Empagliflozin is a sodium glucose cotransporter 2 (SGLT2) inhibitor. This is a novel emerging class of oral diabetic medications that work by boosting urinary glucose excretion. Canagliflozin (Invokana), the first-in-class SGLT2 inhibitor, received Food and Drug Administration marketing approval in March for treatment of type 2 diabetes. Empagliflozin’s application for marketing approval is now under review by the FDA and the European Medicines Agency, Dr. Thomas Hach noted at the annual scientific sessions of the American Diabetes Association.
He presented an analysis of pooled data involving 2,477 patients with type 2 diabetes who participated in four separate randomized, placebo-controlled, phase III trials in which empagliflozin at 10 or 25 mg/day was given as monotherapy or as an add-on to either metformin, metformin plus a sulfonylurea, or pioglitazone with or without metformin.Empagliflozin resulted in significant, clinically meaningful improvements in blood pressure, body weight, uric acid, HDL cholesterol, hemoglobin A1c, and fasting plasma glucose, along with a modest, albeit unwelcome, increase in LDL cholesterol.
The improvement in blood pressure was particularly noteworthy. Among patients with uncontrolled blood pressure at baseline – that is, blood pressures of 130/80 mm Hg or higher – 33.3% of those who received empagliflozin at 10 mg/day and 32.2% on empagliflozin at 25 mg/day had controlled blood pressure at week 24. That was true of only 18.6% of placebo-treated controls, according to Dr. Hach of Boehringer Ingelheim Pharma in Ingelheim, Germany.

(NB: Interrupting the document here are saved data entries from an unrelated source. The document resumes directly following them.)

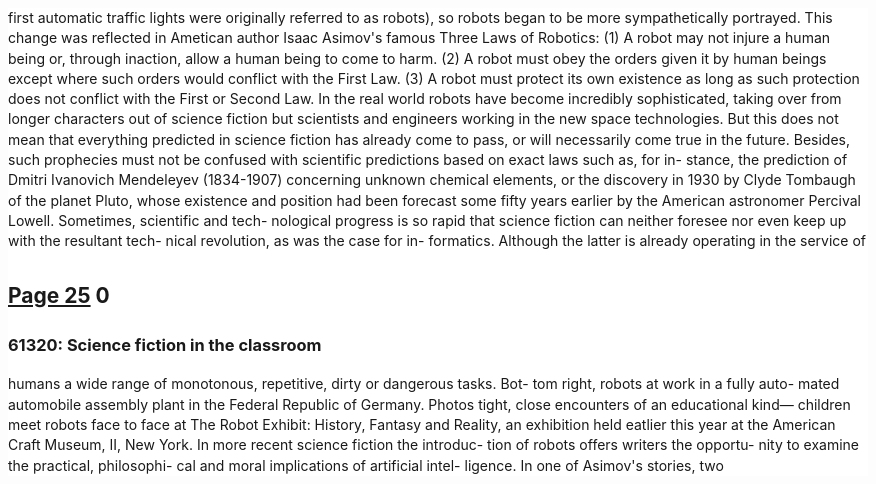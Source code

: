 first automatic traffic lights were originally 
referred to as robots), so robots began to 
be more sympathetically portrayed. This 
change was reflected in Ametican author 
Isaac Asimov's famous Three Laws of 
Robotics: (1) A robot may not injure a 
human being or, through inaction, allow 
a human being to come to harm. (2) A 
robot must obey the orders given it by 
human beings except where such orders 
would conflict with the First Law. (3) A 
robot must protect its own existence as 
long as such protection does not conflict 
with the First or Second Law. 
In the real world robots have become 
incredibly sophisticated, taking over from 
longer characters out of science fiction 
but scientists and engineers working in 
the new space technologies. 
But this does not mean that 
everything predicted in science fiction 
has already come to pass, or will 
necessarily come true in the future. 
Besides, such prophecies must not be 
confused with scientific predictions 
based on exact laws such as, for in- 
stance, the prediction of Dmitri 
Ivanovich Mendeleyev (1834-1907) 
concerning unknown chemical 
elements, or the discovery in 1930 by 
Clyde Tombaugh of the planet Pluto, 
whose existence and position had been 
forecast some fifty years earlier by the 
American astronomer Percival Lowell. 
Sometimes, scientific and tech- 
nological progress is so rapid that 
science fiction can neither foresee nor 
even keep up with the resultant tech- 
nical revolution, as was the case for in- 
formatics. Although the latter is 
already operating in the service of

## [Page 25](https://demo.humlab.umu.se/courier/061306engo.pdf#page=25) 0

### 61320: Science fiction in the classroom

humans a wide range of monotonous, 
repetitive, dirty or dangerous tasks. Bot- 
tom right, robots at work in a fully auto- 
mated automobile assembly plant in the 
Federal Republic of Germany. Photos 
tight, close encounters of an educational 
kind— children meet robots face to face at 
The Robot Exhibit: History, Fantasy and 
Reality, an exhibition held eatlier this year 
at the American Craft Museum, II, New 
York. 
In more recent science fiction the introduc- 
tion of robots offers writers the opportu- 
nity to examine the practical, philosophi- 
cal and moral implications of artificial intel- 
ligence. In one of Asimov's stories, two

The impact of empagliflozin on cardiovascular events in patients with type 2 diabetes is under study in the ongoing EMPA-REG OUTCOME cardiovascular outcomes trial.
Empagliflozin is being jointly developed by Boehringer Ingelheim and Eli Lilly.
*Correction, 7/10/2013: An earlier version of the graphic accompanying this story incorrectly reported the change in uric acid.